[Plain-text document sources]
=====

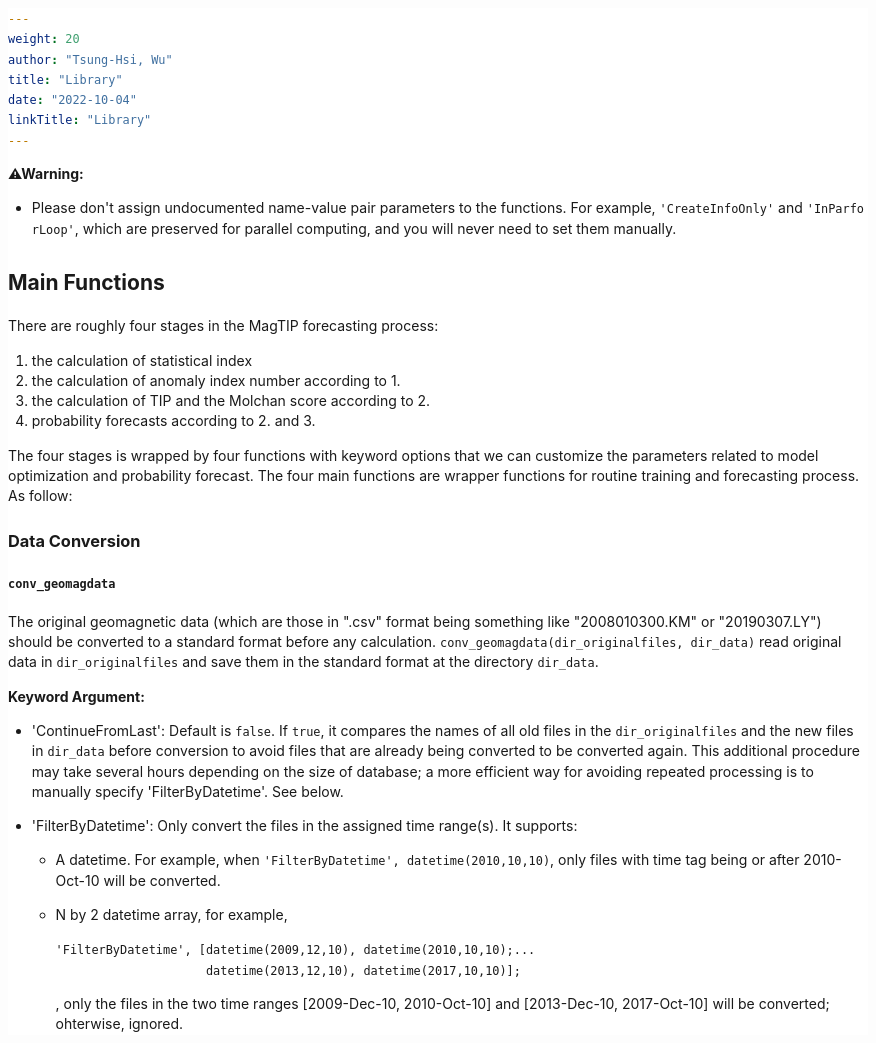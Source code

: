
 ```yaml
---
weight: 20
author: "Tsung-Hsi, Wu"
title: "Library"
date: "2022-10-04"
linkTitle: "Library"
---
```








**⚠Warning:**
- Please don't assign undocumented name-value pair parameters to the functions. For example, `'CreateInfoOnly'` and `'InParforLoop'`, which are preserved for parallel computing, and you will never need to set them manually.

## Main Functions

There are roughly four stages in the MagTIP forecasting process: 

1. the calculation of statistical index
2. the calculation of anomaly index number according to 1.
3. the calculation of TIP and the Molchan score according to 2.
4. probability forecasts according to 2. and 3.

The four stages is wrapped by four functions with keyword options that we can customize the parameters related to model optimization and probability forecast. 
The four main functions are wrapper functions for routine training and forecasting process. As follow:


### Data Conversion
#### `conv_geomagdata`


<div class="markdown"><p>The original geomagnetic data  &#40;which are those in &quot;.csv&quot; format being something like &quot;2008010300.KM&quot; or &quot;20190307.LY&quot;&#41; should be converted to a standard format before any calculation.  <code>conv_geomagdata&#40;dir_originalfiles, dir_data&#41;</code> read original data in <code>dir_originalfiles</code> and save them in the standard format at the directory <code>dir_data</code>.</p>
<p><strong>Keyword Argument:</strong></p>
<ul>
<li><p>&#39;ContinueFromLast&#39;: Default is <code>false</code>. If <code>true</code>, it compares the names  of all old files in the <code>dir_originalfiles</code> and the new files in <code>dir_data</code> before conversion  to avoid files that are already being converted to be converted again.  This additional procedure may take several hours depending on the size of database;  a more efficient way for avoiding  repeated processing is to manually specify &#39;FilterByDatetime&#39;. See below.</p>
</li>
<li><p>&#39;FilterByDatetime&#39;: Only convert the files in the assigned time range&#40;s&#41;. It supports: </p>
<ul>
<li><p>A datetime. For example, when <code>&#39;FilterByDatetime&#39;, datetime&#40;2010,10,10&#41;</code>, only files  with time tag being or after 2010-Oct-10 will be converted.</p>
</li>
<li><p>N by 2 datetime array, for example, </p>
<pre><code>&#39;FilterByDatetime&#39;, &#91;datetime&#40;2009,12,10&#41;, datetime&#40;2010,10,10&#41;;...
                     datetime&#40;2013,12,10&#41;, datetime&#40;2017,10,10&#41;&#93;;</code></pre>
<p>, only the files in the two time ranges &#91;2009-Dec-10, 2010-Oct-10&#93; and &#91;2013-Dec-10, 2017-Oct-10&#93; will be converted; ohterwise, ignored.</p>
</li>
</ul>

=====

*Goal of the exercise*
The expected result is a copy of each line in the records where "according" appears.

*Completed exercise*
2. the calculation of anomaly index number according to 1.
3. the calculation of TIP and the Molchan score according to 2.
4. probability forecasts according to 2. and 3.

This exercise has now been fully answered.